EL RINCÓN
El apagón
PARÍS iba a ser una fiesta cuando alguien le fundió los plomos, made in Grecia, a la antorcha olímpica. Funcionó, como es habitual en el mundo globalizado, el mando a distancia. Hillary Clinton, que acaba de destituir al jefe de su campaña electoral, que hasta entonces era considerado un genio de las relaciones públicas, le pidió a Bush que no asistiera en Pekín a la inauguración de los Juegos Olímpicos, que son la más alta ocasión que tiene el mundo de relacionarse públicamente.
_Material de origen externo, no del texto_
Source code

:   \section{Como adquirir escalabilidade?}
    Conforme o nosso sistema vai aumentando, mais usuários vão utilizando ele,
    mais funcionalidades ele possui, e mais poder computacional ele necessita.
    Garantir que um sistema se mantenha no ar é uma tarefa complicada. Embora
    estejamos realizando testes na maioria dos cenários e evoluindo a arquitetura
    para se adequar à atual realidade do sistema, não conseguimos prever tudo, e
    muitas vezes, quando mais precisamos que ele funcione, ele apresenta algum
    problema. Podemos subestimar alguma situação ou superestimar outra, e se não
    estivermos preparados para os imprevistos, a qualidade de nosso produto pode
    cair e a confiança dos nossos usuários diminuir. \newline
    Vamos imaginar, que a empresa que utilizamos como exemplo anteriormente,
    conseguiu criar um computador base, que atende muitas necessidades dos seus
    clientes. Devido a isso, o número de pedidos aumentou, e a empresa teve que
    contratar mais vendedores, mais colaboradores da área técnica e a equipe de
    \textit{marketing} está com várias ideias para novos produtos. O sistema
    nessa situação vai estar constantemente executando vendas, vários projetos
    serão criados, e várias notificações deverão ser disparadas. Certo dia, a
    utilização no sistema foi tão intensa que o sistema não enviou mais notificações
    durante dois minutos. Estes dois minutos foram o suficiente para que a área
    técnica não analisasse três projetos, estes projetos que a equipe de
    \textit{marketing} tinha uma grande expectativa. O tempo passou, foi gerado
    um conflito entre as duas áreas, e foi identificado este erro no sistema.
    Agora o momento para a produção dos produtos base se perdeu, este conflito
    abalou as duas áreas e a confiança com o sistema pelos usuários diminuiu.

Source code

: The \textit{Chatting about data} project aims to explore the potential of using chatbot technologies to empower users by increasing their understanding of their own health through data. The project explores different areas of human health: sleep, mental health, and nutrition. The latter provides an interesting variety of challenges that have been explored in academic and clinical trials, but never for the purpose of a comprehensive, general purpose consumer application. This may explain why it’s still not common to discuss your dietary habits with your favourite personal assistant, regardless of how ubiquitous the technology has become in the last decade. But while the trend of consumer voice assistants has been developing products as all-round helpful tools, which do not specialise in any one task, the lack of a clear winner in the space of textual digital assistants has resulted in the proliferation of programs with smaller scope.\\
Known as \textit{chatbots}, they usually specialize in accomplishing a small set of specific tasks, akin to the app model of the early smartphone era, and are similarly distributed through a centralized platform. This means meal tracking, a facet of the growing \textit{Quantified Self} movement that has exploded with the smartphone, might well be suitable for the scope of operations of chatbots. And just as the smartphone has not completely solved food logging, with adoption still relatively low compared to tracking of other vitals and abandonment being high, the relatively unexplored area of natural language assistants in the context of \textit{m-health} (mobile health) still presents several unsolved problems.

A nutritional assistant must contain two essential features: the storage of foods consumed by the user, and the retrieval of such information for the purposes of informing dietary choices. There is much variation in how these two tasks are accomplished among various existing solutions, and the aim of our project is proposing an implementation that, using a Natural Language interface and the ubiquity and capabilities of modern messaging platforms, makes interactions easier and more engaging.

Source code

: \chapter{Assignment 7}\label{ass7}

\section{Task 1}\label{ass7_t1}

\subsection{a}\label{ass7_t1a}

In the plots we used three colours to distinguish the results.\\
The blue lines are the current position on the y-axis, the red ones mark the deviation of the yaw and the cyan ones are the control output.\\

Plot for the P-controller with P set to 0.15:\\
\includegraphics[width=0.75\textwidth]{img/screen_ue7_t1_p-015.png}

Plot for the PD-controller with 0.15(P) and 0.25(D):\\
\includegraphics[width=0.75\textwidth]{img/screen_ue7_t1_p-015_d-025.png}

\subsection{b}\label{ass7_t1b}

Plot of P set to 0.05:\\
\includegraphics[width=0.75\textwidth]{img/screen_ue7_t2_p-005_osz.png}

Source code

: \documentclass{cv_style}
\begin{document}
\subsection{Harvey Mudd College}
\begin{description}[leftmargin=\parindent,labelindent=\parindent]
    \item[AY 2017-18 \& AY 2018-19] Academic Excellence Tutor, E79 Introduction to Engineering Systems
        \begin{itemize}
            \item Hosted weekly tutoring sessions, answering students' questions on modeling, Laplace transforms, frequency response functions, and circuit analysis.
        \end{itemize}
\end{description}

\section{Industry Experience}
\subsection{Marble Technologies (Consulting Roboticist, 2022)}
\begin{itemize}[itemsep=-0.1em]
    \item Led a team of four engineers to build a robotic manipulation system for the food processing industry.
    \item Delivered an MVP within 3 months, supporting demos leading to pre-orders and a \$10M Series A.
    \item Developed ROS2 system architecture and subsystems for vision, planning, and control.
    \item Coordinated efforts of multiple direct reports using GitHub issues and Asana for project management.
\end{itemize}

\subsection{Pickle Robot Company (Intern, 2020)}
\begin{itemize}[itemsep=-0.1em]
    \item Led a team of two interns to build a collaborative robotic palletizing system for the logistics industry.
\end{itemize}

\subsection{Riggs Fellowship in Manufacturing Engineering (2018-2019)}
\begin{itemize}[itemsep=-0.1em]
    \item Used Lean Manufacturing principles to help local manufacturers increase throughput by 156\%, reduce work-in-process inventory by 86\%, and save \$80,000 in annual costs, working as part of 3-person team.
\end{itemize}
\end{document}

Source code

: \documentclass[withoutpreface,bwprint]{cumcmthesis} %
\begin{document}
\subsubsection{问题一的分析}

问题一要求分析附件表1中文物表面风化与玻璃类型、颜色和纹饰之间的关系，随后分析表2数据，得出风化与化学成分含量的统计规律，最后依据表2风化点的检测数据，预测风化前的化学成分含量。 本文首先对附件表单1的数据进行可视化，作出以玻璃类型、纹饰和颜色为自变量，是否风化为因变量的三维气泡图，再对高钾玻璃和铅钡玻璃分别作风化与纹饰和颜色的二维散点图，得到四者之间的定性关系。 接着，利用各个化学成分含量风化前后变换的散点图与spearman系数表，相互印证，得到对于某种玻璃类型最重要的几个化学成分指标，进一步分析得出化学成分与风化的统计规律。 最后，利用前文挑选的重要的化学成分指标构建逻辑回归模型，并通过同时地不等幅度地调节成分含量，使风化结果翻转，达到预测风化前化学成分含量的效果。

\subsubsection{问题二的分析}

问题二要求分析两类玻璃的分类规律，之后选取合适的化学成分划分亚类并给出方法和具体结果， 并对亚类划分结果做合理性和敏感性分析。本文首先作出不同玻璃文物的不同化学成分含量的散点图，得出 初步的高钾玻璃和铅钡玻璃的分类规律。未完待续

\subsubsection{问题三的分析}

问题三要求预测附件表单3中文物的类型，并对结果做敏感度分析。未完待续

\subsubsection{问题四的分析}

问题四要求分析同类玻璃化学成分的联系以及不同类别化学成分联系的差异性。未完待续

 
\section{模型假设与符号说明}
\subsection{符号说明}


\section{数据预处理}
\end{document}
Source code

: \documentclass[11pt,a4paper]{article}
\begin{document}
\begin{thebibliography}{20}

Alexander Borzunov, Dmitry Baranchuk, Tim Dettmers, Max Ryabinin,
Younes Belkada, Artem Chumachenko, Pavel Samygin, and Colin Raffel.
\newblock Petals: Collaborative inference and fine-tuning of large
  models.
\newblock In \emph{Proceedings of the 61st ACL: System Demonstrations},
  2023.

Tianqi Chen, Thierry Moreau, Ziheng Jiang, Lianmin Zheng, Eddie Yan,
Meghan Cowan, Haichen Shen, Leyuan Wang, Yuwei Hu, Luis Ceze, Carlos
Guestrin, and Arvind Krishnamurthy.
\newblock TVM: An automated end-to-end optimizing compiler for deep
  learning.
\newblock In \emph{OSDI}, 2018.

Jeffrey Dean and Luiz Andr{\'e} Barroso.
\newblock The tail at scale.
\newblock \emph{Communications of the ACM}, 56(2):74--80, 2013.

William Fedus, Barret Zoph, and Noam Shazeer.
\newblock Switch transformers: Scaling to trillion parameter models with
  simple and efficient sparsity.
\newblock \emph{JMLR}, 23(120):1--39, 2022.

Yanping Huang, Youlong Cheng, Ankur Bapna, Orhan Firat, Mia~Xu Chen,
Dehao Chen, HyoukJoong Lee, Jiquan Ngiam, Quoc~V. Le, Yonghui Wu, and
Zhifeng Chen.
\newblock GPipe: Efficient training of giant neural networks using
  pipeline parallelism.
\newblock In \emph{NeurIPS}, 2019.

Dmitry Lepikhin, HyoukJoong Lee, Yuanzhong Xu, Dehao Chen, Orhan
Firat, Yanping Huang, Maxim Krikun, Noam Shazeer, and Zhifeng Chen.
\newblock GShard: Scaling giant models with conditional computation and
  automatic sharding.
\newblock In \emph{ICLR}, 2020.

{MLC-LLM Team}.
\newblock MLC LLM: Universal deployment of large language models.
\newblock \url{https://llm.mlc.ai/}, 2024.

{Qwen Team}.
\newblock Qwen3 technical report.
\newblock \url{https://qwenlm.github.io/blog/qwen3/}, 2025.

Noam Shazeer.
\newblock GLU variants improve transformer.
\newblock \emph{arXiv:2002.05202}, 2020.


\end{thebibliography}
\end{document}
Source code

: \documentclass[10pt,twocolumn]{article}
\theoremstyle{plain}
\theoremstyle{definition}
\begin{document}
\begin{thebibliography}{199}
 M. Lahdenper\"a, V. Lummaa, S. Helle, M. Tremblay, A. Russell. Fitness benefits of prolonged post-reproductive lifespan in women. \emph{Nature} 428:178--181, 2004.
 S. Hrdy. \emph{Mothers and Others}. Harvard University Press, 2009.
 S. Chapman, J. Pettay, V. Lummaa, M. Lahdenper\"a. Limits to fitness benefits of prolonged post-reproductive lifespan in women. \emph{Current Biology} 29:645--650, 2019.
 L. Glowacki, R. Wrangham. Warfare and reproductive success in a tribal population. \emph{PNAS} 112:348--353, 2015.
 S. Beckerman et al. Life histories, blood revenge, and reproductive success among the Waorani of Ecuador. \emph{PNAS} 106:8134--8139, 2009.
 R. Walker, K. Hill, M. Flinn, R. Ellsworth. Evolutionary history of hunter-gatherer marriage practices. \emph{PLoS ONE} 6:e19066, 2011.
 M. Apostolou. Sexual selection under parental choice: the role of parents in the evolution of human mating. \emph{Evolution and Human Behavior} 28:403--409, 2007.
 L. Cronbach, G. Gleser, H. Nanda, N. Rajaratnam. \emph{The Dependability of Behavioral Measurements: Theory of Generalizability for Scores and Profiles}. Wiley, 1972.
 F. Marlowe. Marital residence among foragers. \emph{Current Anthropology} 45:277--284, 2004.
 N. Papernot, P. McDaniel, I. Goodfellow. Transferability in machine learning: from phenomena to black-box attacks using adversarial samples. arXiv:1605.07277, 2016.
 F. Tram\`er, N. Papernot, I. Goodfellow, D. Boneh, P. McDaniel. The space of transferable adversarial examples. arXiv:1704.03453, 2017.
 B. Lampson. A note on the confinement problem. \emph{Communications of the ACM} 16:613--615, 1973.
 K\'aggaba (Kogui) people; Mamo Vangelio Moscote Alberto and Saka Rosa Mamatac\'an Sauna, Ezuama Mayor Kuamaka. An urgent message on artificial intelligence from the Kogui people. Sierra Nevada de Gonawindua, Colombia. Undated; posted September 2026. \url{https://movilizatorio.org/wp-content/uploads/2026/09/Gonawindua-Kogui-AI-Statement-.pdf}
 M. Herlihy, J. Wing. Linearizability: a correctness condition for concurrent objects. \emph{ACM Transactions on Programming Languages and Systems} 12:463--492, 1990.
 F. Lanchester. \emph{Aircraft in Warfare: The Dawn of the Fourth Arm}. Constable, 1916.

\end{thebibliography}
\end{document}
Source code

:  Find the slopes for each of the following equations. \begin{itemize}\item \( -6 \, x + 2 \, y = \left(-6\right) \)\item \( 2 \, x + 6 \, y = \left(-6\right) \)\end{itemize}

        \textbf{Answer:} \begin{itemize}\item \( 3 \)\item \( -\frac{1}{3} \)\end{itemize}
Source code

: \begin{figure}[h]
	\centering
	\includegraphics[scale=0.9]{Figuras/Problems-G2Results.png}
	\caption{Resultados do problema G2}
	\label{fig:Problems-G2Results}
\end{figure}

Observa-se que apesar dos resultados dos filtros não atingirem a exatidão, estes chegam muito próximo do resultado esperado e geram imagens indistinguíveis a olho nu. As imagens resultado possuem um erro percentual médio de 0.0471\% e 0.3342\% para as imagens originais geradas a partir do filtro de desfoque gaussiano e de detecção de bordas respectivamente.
El judoka David Douillet, apto para trasladar el Atlas, vio cómo se le apagaba el fuego. ¿Qué culpa tendrá Píndaro de que estén cabreados los activistas protibetanos? Y ¿qué culpa tendrán los tibetanos de la actitud de China? Los pacíficos monjes, peritos en compasión y en contemplación, son ahora como un ejército inerme. Ataviados color 'Fanta' de naranja, les hierve la sangre sumisa ante la injusticia. Naranjas amargas de la China. Lo cierto es que, por vez primera en la historia, a la antorcha no la apagó el viento ni la lluvia, sino las protestas de miles de personas. El fuego sagrado del deporte, que es la única competición incruenta y que además es el único esperanto en el que pueden entenderse todas las razas y todos los seres humanos, sufrió un apagón en la ciudad de la luz. La antorcha tuvo que ser transportada en un autocar para impedir nuevos incidentes en el recorrido. La protesta a favor del Tíbet quizá sea buena para todo el mundo, menos para el Tíbet. Los gigantes siempre han podido aplastar a quienes se les cruzan en el camino, pero eso explica que acaben por tener los pies de barro. La prepotencia se les incrusta en las plantas y llega un momento en el que no pueden dar un paso sin que les abucheen los espectadores del gran teatro del mundo.